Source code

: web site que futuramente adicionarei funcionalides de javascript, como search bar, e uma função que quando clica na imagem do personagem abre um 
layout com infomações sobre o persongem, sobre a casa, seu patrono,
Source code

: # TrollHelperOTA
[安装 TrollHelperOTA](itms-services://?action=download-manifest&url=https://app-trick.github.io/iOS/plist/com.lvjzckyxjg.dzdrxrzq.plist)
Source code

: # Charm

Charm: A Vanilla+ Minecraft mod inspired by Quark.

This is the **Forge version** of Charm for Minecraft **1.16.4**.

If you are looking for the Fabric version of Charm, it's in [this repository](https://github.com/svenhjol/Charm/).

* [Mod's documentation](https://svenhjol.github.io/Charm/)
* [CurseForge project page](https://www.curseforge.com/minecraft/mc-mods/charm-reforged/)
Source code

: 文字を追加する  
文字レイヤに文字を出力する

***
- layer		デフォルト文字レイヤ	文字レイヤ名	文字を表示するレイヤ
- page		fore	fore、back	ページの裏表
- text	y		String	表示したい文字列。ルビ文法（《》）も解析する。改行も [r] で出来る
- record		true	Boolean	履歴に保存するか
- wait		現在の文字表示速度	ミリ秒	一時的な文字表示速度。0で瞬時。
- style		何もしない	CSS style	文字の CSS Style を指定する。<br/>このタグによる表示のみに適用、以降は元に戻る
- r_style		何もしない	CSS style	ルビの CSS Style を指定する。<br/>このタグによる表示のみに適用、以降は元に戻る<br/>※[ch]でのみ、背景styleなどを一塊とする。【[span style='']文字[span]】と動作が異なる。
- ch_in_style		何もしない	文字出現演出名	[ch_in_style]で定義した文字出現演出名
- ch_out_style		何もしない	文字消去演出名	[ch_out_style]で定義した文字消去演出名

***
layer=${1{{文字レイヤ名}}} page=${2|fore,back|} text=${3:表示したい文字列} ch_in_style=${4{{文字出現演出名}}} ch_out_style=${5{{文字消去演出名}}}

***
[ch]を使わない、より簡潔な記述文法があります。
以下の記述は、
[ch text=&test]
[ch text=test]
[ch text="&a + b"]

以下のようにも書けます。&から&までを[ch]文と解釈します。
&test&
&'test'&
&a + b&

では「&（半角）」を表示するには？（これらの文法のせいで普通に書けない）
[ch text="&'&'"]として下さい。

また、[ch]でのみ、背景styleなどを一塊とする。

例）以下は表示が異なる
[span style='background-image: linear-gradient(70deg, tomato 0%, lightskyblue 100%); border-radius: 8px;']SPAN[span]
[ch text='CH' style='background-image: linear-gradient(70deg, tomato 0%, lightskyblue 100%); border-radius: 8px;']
===
• Exercise requirements
Which lines of the data contain "gradient"? Copy them all.

• Task response
[span style='background-image: linear-gradient(70deg, tomato 0%, lightskyblue 100%); border-radius: 8px;']SPAN[span]
[ch text='CH' style='background-image: linear-gradient(70deg, tomato 0%, lightskyblue 100%); border-radius: 8px;']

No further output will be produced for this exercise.